But a New Testament scholar cannot (not using the texts we have, anyway) claim any kind of real certainty regarding MOST of what little we know (or think we know) about a historical figure of Jesus. This is simply elitist self-importance.

As is his usual modus operandus, Craig punctuates the finality of some opinion by citing eminent conservative writers in the field. Just one minute and a half into his opening argument at this debate Craig cites Hugo Proteus, Samuel Clark, William Paley, Richard Swinburne, and Steven Davis (a minute and a half!). So often does he appeal to authorities this during his debates that it seems that he doesn't realize that it is considered a rhetorical fallacy to do this in a debate. Either he doesn't know it's a fallacy or he just plain doesn't care. I pray it's the former.

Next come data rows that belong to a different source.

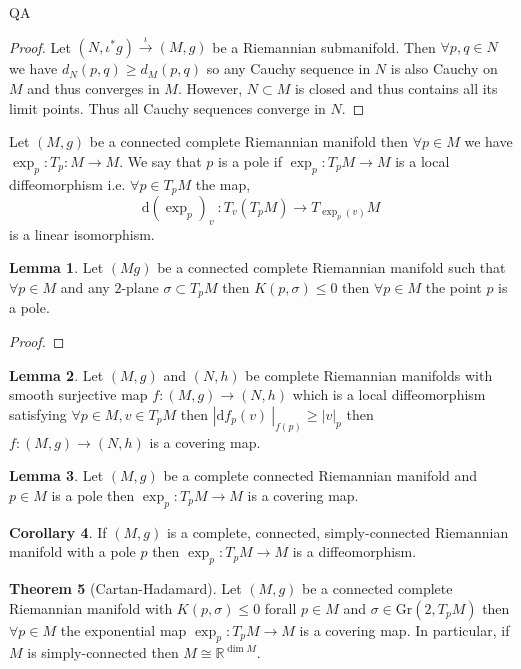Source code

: QA	 \documentclass[12pt]{extarticle}
\newcommand{\R}{\mathbb{R}}
\renewcommand{\d}[1]{ \mathrm{d}#1 \:}
\theoremstyle{definition}
\newtheorem{theorem}{Theorem}[section]
\newtheorem{lemma}[theorem]{Lemma}
\newtheorem{corollary}[theorem]{Corollary}
\newenvironment{definition}[1][Definition:]{\begin{trivlist}
\item[\hskip \labelsep {\bfseries #1}]}{\end{trivlist}}
\begin{document}
\begin{proof}
Let $(N, \iota^* g) \xrightarrow{\iota} (M, g)$ be a Riemannian submanifold. Then $\forall p, q \in N$ we have $d_N(p, q) \ge d_M(p, q)$ so any Cauchy sequence in $N$ is also Cauchy on $M$ and thus converges in $M$. However, $N \subset M$ is closed and thus contains all its limit points. Thus all Cauchy sequences converge in $N$. 
\end{proof}

\begin{definition}
Let $(M, g)$ be a connected complete Riemannian manifold then $\forall p \in M$ we have $\exp_p : T_p : M \to M$. We say that $p$ is a pole if $\exp_p : T_p M \to M$ is a local diffeomorphism i.e. $\forall p \in T_p M$ the map,
\[ \d{(\exp_p)_v} : T_v (T_p M) \to T_{\exp_p(v)} M \]
is a linear isomorphism. 
\end{definition}

\begin{lemma}
Let $(M g)$ be a connected complete Riemannian manifold such that $\forall p \in M$ and any $2$-plane $\sigma \subset T_p M$ then $K(p, \sigma) \le 0$ then $\forall p \in M$ the point $p$ is a pole.
\end{lemma}

\begin{proof}

\end{proof}

\begin{lemma}
Let $(M, g)$ and $(N, h)$ be complete Riemannian manifolds with smooth surjective map $f : (M, g) \to (N, h)$ which is a local diffeomorphism satisfying $\forall p \in M, v \in T_p M$ then $|\d{f_p(v)} |_{f(p)} \ge |v|_p$ then $f : (M, g) \to (N, h)$ is a covering map. 
\end{lemma}

\begin{lemma}
Let $(M, g)$ be a complete connected Riemannian manifold and $p \in M$ is a pole then $\exp_p : T_p M \to M$ is a covering map. 
\end{lemma}

\begin{corollary}
If $(M, g)$ is a complete, connected, simply-connected Riemannian manifold with a pole $p$ then $\exp_p : T_p M \to M$ is a diffeomorphism. 
\end{corollary}

\begin{theorem}[Cartan-Hadamard]
Let $(M, g)$ be a connected complete Riemannian manifold with $K(p, \sigma) \le 0$ forall $p \in M$ and $\sigma \in \mathrm{Gr}(2, T_p M)$ then $\forall p \in M$ the exponential map $\exp_p : T_p M \to M$ is a covering map. In particular, if $M$ is simply-connected then $M \cong \R^{\dim{M}}$.  
\end{theorem}
\end{document}
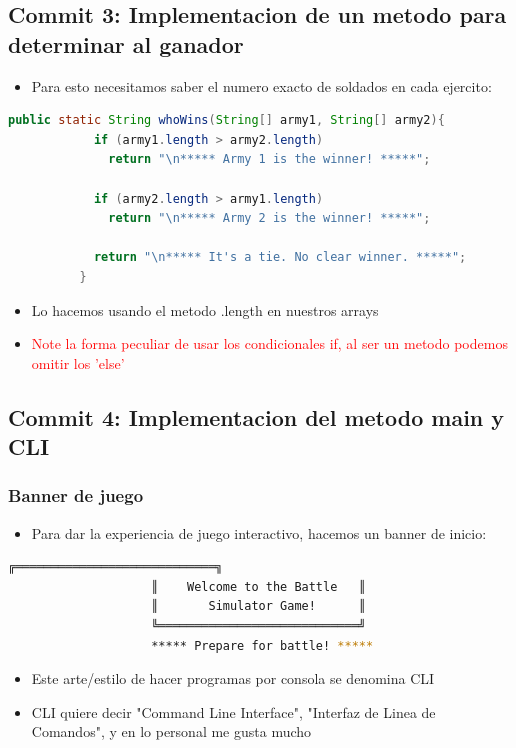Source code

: \documentclass{article}
\begin{document}
        \subsection{Commit 3: Implementacion de un metodo para determinar al ganador}
        \begin{itemize}
            \item Para esto necesitamos saber el numero exacto de soldados en cada ejercito:
        \end{itemize}
        \begin{lstlisting}[language=java, caption={Metodo whoWins()}]
          public static String whoWins(String[] army1, String[] army2){
            if (army1.length > army2.length)
              return "\n***** Army 1 is the winner! *****";
        
            if (army2.length > army1.length)
              return "\n***** Army 2 is the winner! *****";
        
            return "\n***** It's a tie. No clear winner. *****";
          }
        \end{lstlisting}
        \begin{itemize}
            \item Lo hacemos usando el metodo .length en nuestros arrays 
            \item \textcolor{red}{Note la forma peculiar de usar los condicionales if, al ser un metodo podemos omitir los 'else'}
        \end{itemize}
        \subsection{Commit 4: Implementacion del metodo main y CLI}
        \subsubsection{Banner de juego}
        \begin{itemize}
            \item Para dar la experiencia de juego interactivo, hacemos un banner de inicio:
        \end{itemize}
        \begin{lstlisting}[language=bash, caption={Banner del juego}]
                    ╔════════════════════════════╗
                    ║    Welcome to the Battle   ║
                    ║       Simulator Game!      ║
                    ╚════════════════════════════╝
                    ***** Prepare for battle! *****

        \end{lstlisting}
        \begin{itemize}
            \item Este arte/estilo de hacer programas por consola se denomina CLI
            \item CLI quiere decir "Command Line Interface", "Interfaz de Linea de Comandos", y en lo personal me gusta mucho
        \end{itemize}
\end{document}
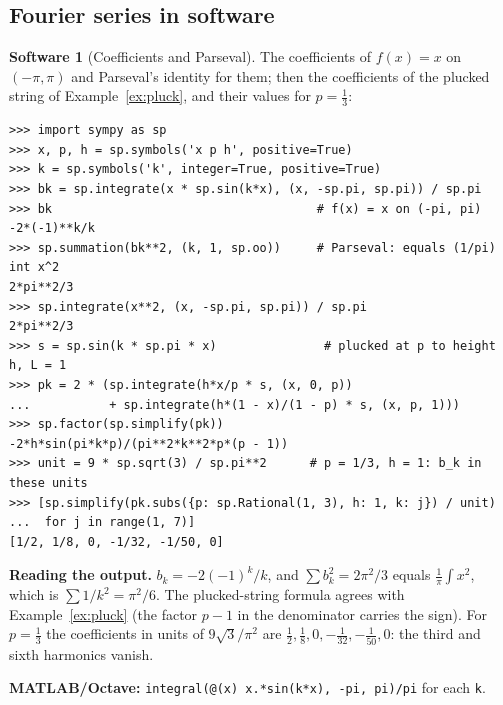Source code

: \documentclass[11pt,a4paper]{article}
\numberwithin{equation}{section}
\theoremstyle{definition}
\newtheorem{software}[thm]{Software}
\begin{document}
\subsection{Fourier series in software}
\label{ssec:software7}

\begin{software}[Coefficients and Parseval]
\label{sw:coeffs}
The coefficients of $f(x) = x$ on $(-\pi, \pi)$ and Parseval's identity for them; then the coefficients of the plucked string of Example~\ref{ex:pluck}, and their values for $p = \frac13$:
{\small\begin{verbatim}
>>> import sympy as sp
>>> x, p, h = sp.symbols('x p h', positive=True)
>>> k = sp.symbols('k', integer=True, positive=True)
>>> bk = sp.integrate(x * sp.sin(k*x), (x, -sp.pi, sp.pi)) / sp.pi
>>> bk                                     # f(x) = x on (-pi, pi)
-2*(-1)**k/k
>>> sp.summation(bk**2, (k, 1, sp.oo))     # Parseval: equals (1/pi) int x^2
2*pi**2/3
>>> sp.integrate(x**2, (x, -sp.pi, sp.pi)) / sp.pi
2*pi**2/3
>>> s = sp.sin(k * sp.pi * x)               # plucked at p to height h, L = 1
>>> pk = 2 * (sp.integrate(h*x/p * s, (x, 0, p))
...           + sp.integrate(h*(1 - x)/(1 - p) * s, (x, p, 1)))
>>> sp.factor(sp.simplify(pk))
-2*h*sin(pi*k*p)/(pi**2*k**2*p*(p - 1))
>>> unit = 9 * sp.sqrt(3) / sp.pi**2      # p = 1/3, h = 1: b_k in these units
>>> [sp.simplify(pk.subs({p: sp.Rational(1, 3), h: 1, k: j}) / unit)
...  for j in range(1, 7)]
[1/2, 1/8, 0, -1/32, -1/50, 0]
\end{verbatim}}
\textbf{Reading the output.} $b_k = -2(-1)^k/k$, and $\sum b_k^2 = 2\pi^2/3$ equals $\frac1\pi\int x^2$, which is $\sum 1/k^2 = \pi^2/6$. The plucked-string formula agrees with Example~\ref{ex:pluck} (the factor $p - 1$ in the denominator carries the sign). For $p = \frac13$ the coefficients in units of $9\sqrt3/\pi^2$ are
$\frac12, \frac18, 0, -\frac1{32}, -\frac1{50}, 0$: the third and sixth harmonics vanish.

\textbf{MATLAB/Octave:} \texttt{integral(@(x) x.*sin(k*x), -pi, pi)/pi} for each \texttt{k}.
\end{software}
\end{document}
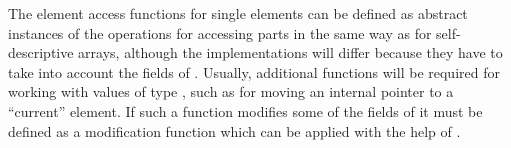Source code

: The element access functions for single elements can be defined as abstract instances of the operations for accessing parts 
in the same way as for self-descriptive arrays, although the implementations will differ because they have to 
take into account the fields of . Usually, additional functions will be required for working
with values of type , such as for moving an internal pointer to a ``current'' element.
If such a function modifies some of the fields of  it must be defined as a modification function
which can be applied with the help of .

Anyway, at the very least, one of Craig's friends (debate opponents notwithstanding) should take him aside and tell him that his "four facts" are not really facts at all. He's been giving this same lecture for so long that I think he might actually believe they are established facts. His defenses for these "established facts" at times entail flimsy dogged (nay, desperate) attempts to insert the miraculous (supernatural) into the domain of historiographic discourse. He works under the presupposition (he'll remind you) that God (specifically the one represented in Christian orthodoxy) exists and can interact at will in His creation. It's always seemed whimsically ironic to me that someone can discredit naturalistic examinations and explanations of mythemes as farfetched or ad-hoc or "krank" or "extreme" (the last two are Craig's words of choice during this particular debate), yet they have absolutely no difficulty accepting that a supernatural force was the cause of some described event (an event, which can be demonstrated to be a fictional literary construct, to boot, something Carrier wanted desperately to do (I could sense the frustration) but was too overwhelmed by Craig's rehearsed cadenza to have much of a chance. Craig is stylistically like Ken Hovind in that he delivers his points in rapidfire succession, inserting as many contentions into his allotted twenty minutes, so as to make any rebuttal necessarily impossible. Then, when his opponent fails to respond to everything he said, he declares himself the winner. Does anyone else see this? Am I the only one that feels the sport of debate is an exercise in prolix talk-past-each-other masturbation?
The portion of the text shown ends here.